AS he squeezed behind her, she felt his pants brush against her butt. As he passed, he touched her leg with her arm and said, "Yeah, those pants really make your butt look good. It feels good too."
This case of sexual harassment by her employer forced then 18-year-old Sydney Joseph to resign immediately as a jewellery store clerk.
She recalled, "In my last week, he starting making concerted attempts to pass behind me while I was working.
"Jewellery stores generally do not have much space behind the counters, so for him to pass behind me, it involved squeezing past me. In the last week, he did it once or twice and I mentioned that he could just ask me to step to the side so he could pass, and his reply was that he didn't need to. It wasn't a problem to him."
Joseph, 21, now works in advertising. She only worked in that store for a month.
Cases of sexual harassment are not uncommon in TT.
Roslyn Carrington was a public relations officer at a gas company when a senior worker she was partnered with would harass her.
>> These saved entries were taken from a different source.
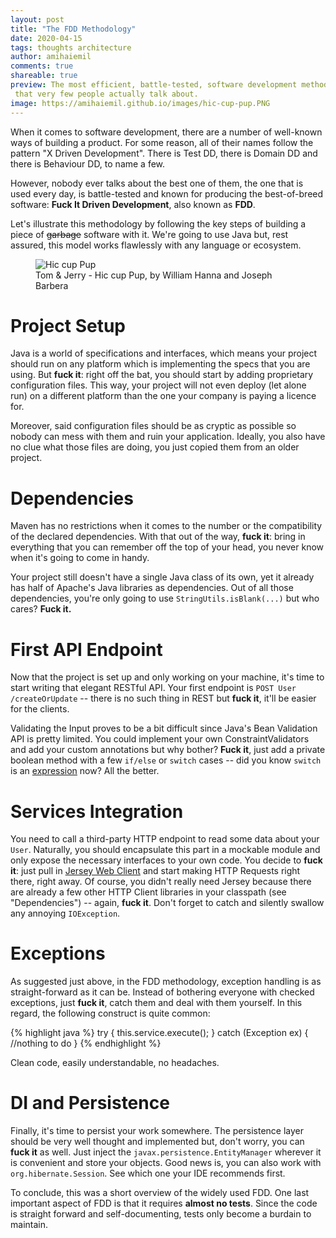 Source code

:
```yaml
---
layout: post
title: "The FDD Methodology"
date: 2020-04-15
tags: thoughts architecture
author: amihaiemil
comments: true
shareable: true
preview: The most efficient, battle-tested, software development methodology
 that very few people actually talk about.
image: https://amihaiemil.github.io/images/hic-cup-pup.PNG
---
```


When it comes to software development, there are a number of well-known ways of
building a product. For some reason, all of their names follow the pattern "X Driven Development".
There is Test DD, there is Domain DD and there is Behaviour DD, to name a few.

However, nobody ever talks about the best one of them, the one that is used every day,
is battle-tested and known for producing the best-of-breed software: **Fuck It Driven Development**, also known as **FDD**.

Let's illustrate this methodology by following the key steps of building a piece of <strike>garbage</strike> software with it. We're going to use Java but, rest assured, this model works flawlessly with any language or ecosystem.

<figure class="articleimg">
 <img src="{{page.image}}" alt="Hic cup Pup">
 <figcaption>
 Tom & Jerry - Hic cup Pup, by  William Hanna and Joseph Barbera
 </figcaption>
</figure>

# Project Setup

Java is a world of specifications and interfaces, which means your project should run on any
platform which is implementing the specs that you are using. But **fuck it**: right off the bat,
you should start by adding proprietary configuration files. This way, your project will
not even deploy (let alone run) on a different platform than the one your company is paying a licence for.

Moreover, said configuration files should be as cryptic as possible so nobody can mess with them and ruin your application. Ideally, you also have no clue what those files are doing, you just copied them from an older project.

# Dependencies

Maven has no restrictions when it comes to the number or the compatibility of the declared dependencies. With that out of the way, **fuck it**: bring in everything that you can remember
off the top of your head, you never know when it's going to come in handy.

Your project still doesn't have a single Java class of its own, yet it already has half of Apache's Java libraries as dependencies. Out of all those dependencies, you're only going to use ``StringUtils.isBlank(...)`` but who cares? **Fuck it.**

# First API Endpoint

Now that the project is set up and only working on your machine, it's time to start writing that
elegant RESTful API. Your first endpoint is ``POST User /createOrUpdate`` -- there is no such thing in REST but **fuck it**, it'll be easier for the clients.

Validating the Input proves to be a bit difficult since Java's Bean Validation API is pretty limited. You could implement your own ConstraintValidators and add your custom annotations but why bother? **Fuck it**, just add a private boolean method with a few ``if/else`` or ``switch`` cases -- did you know ``switch`` is an [expression](https://blog.codefx.org/java/switch-expressions/) now? All the better.

# Services Integration

You need to call a third-party HTTP endpoint to read some data about your ``User``. Naturally,
you should encapsulate this part in a mockable module and only expose the necessary interfaces to your own code. You decide to **fuck it**: just pull in [Jersey Web Client](https://eclipse-ee4j.github.io/jersey.github.io/documentation/latest/client.html) and start making HTTP Requests right there, right away. Of course, you didn't really need Jersey because there are already a few other HTTP Client libraries in your classpath (see "Dependencies") -- again, **fuck it**. Don't forget to catch and silently swallow any annoying ``IOException``.

# Exceptions

As suggested just above, in the FDD methodology, exception handling is as straight-forward as it can be. Instead of bothering everyone with checked exceptions, just **fuck it**, catch them and deal with them yourself. In this regard, the following construct is quite common:

{% highlight java %}
try {
    this.service.execute();
} catch (Exception ex) {
    //nothing to do
}
{% endhighlight %}

Clean code, easily understandable, no headaches.

# DI and Persistence

Finally, it's time to persist your work somewhere. The persistence layer should be very well thought and implemented but, don't worry, you can **fuck it** as well. Just inject the ``javax.persistence.EntityManager`` wherever it is convenient and store your objects. Good news is, you can also work with ``org.hibernate.Session``. See which one your IDE recommends first.

To conclude, this was a short overview of the widely used FDD. One last important aspect of FDD
is that it requires **almost no tests**. Since the code is straight forward and self-documenting, tests only become a burdain to maintain.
"He used to tell me what soft, full lips I had, and my boyfriend was so lucky because I had such round, full breasts," she said.
Recalling a meeting where the button on her blouse became undone, the man would not stop staring at her breasts.
"I still get flashbacks about the time...He literally couldn't keep his eyes away. I started off holding up a book to my chest and eventually I got up, went to my office and put on a sweater and came back," she said.
Carrington wanted to report the incident, but was afraid of causing problems.
"My manager and supervisor were in a meeting in a room nearby. I could see them. All I wanted to do was storm over and tell them I didn't want to work with him. But I was scared to rock the boat," she said.
To help people like Joseph and Carrington who experience sexual harassment, second-year students of the Hugh Wooding Law School, as part of the Human Rights Clinic project, have created Sexual Harassment in the Workplace: A Handbook. This text was made to help people navigate the laws if they are sexually harassed.
This book was launched last year on Human Rights Day – December 10 – at the Hugh Wooding Law School Human Rights Clinic, Gordon Street, St Augustine.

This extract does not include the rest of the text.